DATA TO EXAMINE START

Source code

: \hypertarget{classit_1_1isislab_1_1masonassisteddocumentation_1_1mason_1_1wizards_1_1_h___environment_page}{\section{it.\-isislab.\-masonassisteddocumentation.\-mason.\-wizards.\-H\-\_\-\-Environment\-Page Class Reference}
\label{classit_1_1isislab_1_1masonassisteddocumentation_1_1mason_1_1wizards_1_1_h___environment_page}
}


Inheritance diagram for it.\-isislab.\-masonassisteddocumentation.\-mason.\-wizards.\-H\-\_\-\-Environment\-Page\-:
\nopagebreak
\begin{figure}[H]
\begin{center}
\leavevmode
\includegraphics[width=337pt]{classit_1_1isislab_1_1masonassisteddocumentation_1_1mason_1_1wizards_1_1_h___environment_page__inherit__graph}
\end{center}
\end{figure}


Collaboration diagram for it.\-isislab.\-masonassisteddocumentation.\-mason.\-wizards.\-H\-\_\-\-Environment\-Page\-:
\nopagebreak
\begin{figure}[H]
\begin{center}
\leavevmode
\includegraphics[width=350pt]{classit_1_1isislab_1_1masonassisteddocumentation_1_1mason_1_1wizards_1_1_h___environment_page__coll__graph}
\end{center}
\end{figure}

DATA TO EXAMINE END

AIM OF THE EXERCISE: Copy whichever lines in the listing above hold "width".

RESULT OF THE EXERCISE:
\includegraphics[width=337pt]{classit_1_1isislab_1_1masonassisteddocumentation_1_1mason_1_1wizards_1_1_h___environment_page__inherit__graph}
\includegraphics[width=350pt]{classit_1_1isislab_1_1masonassisteddocumentation_1_1mason_1_1wizards_1_1_h___environment_page__coll__graph}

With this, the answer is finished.